MATERIALS AND METHODS
Files of the all patients who were diagnosed as a childhood cancer have been analyzed retrospectively. 574 patients that have been diagnosed as childhood cancers between 2002 and 2012 years have enrolled in this study. 43 of 574 patients had been diagnosed as rare tumors. The definitive diagnosis of patients were established by histopathological and immunohistochemical investigations. Patients age, gender, stages, histopathological types of tumor, clinical features and mortality rates were recorded.
Statistical analysis
Mortality rates were analyzed with the Kaplan-Meier method and other analysis were estimated using descriptive
statistics with SPSS 15.0 (SPSS Inc, Chicago, IL, USA) statistics program for windows.
RESULTS
Fourty three of 574 patients had been diagnosed as rare tumors in 10 years period in our clinic. Their ages at the time of initial diagnosis were between 1 month and 18 years old (median: 10 years). Around 22 of them were boys and 21 were girls. Benign and border line rare tumors were 27 (62.7%) cases, malignant rare tumors were 16 (37.2%) cases. Rare tumors consisted of papillary thyroid carcinoma, medullary thyroid carcinoma, giant cell granuloma, carcinoid tumor, thymic carcinoma, synovial sarcoma, nasopharyngeal carcinoma, optic glioma, myxofibrosarcoma, primary bone rhabdomyosarcoma, chest wall primitive neuroectodermal tumor (PNET), renal PNET, mixed malignant mesenchymal tumor, carcinoma of choroid plexus, undifferentiated sarcoma, hepatoblastoma, adrenocortical carcinoma, primary gastric carcinoma, intrarenal pheochromocytoma, sertoli cell tumor, cystic lymphangioma, giant congenital nevus, atypical fibroxanthoma, juvenile xanthogranuloma, desmoid tumor, neurofibroma, cystic hygroma, orbital lymphangioma, multiple hereditary exostoses syndrome, Type I neurofibromatosis (NFI) and schwannoma [‘Tables 1 and 2].
Frequency of rare tumors was 7.4% in our center.

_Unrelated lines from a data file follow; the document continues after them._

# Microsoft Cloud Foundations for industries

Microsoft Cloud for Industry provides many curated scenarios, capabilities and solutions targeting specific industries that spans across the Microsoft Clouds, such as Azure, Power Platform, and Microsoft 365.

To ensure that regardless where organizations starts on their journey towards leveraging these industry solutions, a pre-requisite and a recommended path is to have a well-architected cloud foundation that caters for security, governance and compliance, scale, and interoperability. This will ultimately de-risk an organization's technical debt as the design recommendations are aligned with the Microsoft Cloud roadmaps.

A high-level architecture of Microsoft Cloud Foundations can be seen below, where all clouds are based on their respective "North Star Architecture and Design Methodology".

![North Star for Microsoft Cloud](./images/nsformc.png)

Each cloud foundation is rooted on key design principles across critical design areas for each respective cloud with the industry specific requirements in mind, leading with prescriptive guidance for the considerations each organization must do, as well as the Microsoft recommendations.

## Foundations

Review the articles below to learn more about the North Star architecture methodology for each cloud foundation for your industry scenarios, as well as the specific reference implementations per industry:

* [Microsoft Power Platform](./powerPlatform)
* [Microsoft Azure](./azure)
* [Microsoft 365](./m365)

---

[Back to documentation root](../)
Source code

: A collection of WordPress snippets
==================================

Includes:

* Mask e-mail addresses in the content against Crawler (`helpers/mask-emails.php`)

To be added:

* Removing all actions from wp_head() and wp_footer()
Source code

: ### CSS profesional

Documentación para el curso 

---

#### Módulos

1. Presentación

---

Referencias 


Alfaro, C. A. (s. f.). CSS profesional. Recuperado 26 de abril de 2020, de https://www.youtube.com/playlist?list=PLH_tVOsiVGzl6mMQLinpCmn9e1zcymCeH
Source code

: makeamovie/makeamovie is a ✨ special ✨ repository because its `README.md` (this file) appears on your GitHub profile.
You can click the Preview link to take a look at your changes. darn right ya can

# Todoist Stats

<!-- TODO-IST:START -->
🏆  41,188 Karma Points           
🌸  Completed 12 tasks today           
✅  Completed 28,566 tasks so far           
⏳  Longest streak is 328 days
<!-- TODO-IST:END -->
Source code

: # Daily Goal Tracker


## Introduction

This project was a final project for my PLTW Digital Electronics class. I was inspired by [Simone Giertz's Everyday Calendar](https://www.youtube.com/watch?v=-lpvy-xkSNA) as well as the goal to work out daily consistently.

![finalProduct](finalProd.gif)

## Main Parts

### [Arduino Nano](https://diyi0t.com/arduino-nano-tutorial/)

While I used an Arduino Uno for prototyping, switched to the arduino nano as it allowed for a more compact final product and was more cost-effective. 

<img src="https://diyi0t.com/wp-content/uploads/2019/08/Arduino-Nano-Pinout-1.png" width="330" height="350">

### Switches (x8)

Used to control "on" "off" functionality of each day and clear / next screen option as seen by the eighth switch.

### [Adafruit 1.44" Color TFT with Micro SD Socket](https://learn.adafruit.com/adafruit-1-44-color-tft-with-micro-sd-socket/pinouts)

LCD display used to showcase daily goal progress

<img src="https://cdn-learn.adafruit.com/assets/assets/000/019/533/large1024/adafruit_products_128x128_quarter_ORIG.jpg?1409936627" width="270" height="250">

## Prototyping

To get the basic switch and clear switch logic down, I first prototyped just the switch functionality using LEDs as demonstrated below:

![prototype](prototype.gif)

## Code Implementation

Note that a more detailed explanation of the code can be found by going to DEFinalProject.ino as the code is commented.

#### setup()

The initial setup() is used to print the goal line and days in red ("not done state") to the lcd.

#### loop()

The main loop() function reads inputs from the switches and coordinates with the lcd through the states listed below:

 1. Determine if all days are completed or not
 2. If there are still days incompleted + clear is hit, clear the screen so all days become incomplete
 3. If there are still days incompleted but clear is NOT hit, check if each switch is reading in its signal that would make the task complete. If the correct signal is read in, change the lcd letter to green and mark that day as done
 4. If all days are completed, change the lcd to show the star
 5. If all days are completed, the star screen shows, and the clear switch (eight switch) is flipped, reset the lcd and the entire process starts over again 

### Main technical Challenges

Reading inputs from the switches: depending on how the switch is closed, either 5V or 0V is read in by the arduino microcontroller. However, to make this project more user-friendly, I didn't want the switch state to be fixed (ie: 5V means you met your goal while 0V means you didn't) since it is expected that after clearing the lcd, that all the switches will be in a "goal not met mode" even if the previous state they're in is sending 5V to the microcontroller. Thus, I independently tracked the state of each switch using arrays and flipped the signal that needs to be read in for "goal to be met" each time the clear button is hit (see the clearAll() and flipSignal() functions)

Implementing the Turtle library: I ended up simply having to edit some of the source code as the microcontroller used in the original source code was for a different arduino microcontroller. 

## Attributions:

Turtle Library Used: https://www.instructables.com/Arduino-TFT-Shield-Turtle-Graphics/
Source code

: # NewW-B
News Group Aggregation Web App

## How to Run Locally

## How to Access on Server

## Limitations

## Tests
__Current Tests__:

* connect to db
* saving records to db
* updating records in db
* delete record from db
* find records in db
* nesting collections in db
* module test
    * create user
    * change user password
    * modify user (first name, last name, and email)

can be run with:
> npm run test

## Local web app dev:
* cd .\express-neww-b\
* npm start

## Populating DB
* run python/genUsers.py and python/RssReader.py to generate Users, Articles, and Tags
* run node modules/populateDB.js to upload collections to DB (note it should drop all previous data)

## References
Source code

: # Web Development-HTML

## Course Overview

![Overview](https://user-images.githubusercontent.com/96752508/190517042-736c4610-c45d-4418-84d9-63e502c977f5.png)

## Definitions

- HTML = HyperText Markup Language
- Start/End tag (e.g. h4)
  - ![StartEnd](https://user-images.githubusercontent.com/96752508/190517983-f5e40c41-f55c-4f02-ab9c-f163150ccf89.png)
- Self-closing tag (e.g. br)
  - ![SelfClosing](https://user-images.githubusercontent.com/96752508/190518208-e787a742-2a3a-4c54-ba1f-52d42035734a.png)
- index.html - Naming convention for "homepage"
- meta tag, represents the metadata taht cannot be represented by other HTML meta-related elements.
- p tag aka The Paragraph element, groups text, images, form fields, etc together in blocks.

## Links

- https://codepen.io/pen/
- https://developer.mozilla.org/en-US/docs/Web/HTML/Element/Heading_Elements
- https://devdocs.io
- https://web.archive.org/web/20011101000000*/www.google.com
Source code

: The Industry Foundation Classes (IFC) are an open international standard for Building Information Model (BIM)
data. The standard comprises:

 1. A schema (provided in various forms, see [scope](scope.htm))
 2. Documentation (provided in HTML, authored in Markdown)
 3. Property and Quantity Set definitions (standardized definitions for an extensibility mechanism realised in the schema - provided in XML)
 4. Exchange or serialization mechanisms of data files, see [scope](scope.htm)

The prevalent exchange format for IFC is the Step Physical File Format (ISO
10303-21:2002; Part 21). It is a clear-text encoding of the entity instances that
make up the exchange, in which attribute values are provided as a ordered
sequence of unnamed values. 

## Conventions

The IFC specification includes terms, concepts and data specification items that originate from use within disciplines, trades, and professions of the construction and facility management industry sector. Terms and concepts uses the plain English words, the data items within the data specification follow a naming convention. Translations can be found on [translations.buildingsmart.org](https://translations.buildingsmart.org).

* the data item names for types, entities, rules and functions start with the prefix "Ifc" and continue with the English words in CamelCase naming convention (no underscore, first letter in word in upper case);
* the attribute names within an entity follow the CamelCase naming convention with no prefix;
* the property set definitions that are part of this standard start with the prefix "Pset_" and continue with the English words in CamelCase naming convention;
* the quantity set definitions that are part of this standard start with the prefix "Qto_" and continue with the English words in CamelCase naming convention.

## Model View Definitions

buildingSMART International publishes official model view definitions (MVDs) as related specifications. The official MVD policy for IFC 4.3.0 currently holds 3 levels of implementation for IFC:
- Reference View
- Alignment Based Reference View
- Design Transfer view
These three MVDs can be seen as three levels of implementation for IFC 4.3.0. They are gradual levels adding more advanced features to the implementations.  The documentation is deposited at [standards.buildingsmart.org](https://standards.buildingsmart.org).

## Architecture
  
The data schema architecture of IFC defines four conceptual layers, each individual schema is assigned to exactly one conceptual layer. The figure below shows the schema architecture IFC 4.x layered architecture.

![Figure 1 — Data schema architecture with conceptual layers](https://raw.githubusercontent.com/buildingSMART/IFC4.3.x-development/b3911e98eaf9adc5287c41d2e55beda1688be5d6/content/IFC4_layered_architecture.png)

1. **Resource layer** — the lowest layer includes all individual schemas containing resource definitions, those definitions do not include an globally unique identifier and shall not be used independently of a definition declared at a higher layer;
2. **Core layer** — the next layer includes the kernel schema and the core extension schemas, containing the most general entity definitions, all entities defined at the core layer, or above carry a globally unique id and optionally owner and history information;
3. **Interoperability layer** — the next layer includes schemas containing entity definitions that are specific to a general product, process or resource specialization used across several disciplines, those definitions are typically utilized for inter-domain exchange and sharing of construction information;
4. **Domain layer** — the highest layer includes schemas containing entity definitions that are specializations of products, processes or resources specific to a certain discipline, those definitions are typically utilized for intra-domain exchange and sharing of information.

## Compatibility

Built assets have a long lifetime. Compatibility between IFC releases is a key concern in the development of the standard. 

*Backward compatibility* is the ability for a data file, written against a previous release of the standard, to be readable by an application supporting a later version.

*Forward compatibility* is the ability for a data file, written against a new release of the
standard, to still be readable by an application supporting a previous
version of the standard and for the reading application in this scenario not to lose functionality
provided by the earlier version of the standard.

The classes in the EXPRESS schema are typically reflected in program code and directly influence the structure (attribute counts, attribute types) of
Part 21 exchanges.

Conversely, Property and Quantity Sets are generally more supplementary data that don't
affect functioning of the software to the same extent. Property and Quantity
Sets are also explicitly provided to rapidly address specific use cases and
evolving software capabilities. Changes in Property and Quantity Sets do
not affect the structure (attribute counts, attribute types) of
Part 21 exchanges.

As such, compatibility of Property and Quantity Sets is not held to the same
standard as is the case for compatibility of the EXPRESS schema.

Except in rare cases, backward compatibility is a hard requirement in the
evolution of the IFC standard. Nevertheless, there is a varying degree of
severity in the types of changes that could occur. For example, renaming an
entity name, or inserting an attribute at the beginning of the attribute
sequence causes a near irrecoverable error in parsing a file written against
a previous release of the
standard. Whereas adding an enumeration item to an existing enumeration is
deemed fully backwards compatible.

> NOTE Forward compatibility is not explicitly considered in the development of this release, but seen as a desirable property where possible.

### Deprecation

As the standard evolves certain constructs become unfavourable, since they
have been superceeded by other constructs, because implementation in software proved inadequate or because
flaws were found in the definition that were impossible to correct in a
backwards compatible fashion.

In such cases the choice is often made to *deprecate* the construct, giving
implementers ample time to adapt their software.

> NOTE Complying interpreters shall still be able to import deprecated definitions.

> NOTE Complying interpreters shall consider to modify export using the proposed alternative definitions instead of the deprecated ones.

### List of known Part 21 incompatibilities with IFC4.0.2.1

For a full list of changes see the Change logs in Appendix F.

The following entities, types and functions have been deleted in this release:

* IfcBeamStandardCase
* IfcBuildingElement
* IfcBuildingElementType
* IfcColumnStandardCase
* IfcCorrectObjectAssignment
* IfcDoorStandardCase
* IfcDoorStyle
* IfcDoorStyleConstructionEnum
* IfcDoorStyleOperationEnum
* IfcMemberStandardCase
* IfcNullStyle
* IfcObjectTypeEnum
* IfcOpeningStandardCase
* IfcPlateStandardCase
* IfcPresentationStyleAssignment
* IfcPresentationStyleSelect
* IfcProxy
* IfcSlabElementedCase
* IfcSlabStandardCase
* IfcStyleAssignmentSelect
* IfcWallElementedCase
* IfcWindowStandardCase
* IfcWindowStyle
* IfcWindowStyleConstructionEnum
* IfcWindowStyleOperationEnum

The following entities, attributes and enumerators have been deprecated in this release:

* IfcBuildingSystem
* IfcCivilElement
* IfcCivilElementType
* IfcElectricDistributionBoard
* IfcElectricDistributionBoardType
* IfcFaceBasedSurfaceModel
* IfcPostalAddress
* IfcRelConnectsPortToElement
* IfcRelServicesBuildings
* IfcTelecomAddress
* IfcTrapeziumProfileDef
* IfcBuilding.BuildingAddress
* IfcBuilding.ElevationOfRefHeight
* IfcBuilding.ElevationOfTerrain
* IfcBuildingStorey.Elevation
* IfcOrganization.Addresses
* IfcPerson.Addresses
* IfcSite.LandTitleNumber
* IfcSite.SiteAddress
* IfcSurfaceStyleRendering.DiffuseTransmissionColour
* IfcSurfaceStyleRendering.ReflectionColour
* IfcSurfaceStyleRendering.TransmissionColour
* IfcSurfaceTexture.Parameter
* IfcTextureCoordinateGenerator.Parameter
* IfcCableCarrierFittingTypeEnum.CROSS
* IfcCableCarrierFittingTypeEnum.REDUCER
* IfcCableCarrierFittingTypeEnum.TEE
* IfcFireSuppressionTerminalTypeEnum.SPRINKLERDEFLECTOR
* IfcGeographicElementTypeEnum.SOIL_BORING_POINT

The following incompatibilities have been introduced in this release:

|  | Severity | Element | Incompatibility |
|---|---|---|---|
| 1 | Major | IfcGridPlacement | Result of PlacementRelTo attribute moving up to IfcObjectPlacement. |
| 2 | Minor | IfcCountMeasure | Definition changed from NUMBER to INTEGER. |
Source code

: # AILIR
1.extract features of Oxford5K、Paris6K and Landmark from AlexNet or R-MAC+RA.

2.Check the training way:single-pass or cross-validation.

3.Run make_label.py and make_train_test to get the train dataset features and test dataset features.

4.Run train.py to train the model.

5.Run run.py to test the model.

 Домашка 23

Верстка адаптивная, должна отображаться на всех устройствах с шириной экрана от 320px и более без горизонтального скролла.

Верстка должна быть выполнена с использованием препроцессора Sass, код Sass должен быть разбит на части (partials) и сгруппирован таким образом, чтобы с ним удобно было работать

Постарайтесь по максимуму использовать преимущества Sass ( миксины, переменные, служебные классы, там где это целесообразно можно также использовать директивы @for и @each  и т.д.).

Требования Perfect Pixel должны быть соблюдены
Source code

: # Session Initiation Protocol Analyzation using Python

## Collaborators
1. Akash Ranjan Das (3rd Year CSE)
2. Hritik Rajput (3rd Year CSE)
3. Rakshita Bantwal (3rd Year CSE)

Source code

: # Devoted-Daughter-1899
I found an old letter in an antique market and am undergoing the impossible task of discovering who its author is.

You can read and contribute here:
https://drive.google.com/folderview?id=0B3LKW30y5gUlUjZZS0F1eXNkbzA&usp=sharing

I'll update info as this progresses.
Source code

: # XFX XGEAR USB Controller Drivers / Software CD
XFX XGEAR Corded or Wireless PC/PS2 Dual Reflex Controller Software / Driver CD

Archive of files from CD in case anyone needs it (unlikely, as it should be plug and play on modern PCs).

About16 (37.2%) of rare tumors were malignant, the other were benign or borderline cases. Median follow-up period was 48 months (ranges 1-110 months).
Thyroid carcinomas were the most common tumor types of all rare tumors (11.6%). Four of them were papillary thyroid carcinoma (%80). The other was medullary thyroid carcinoma. Their ages were between 12 and 18 years old age (median: 15 years). Four patients were female (%80), one patient was male. Three of all cases have methastasis at the time of initial diagnosis (%60). All of them had treated with levothyroxine after total thyroidectomy [Table 3].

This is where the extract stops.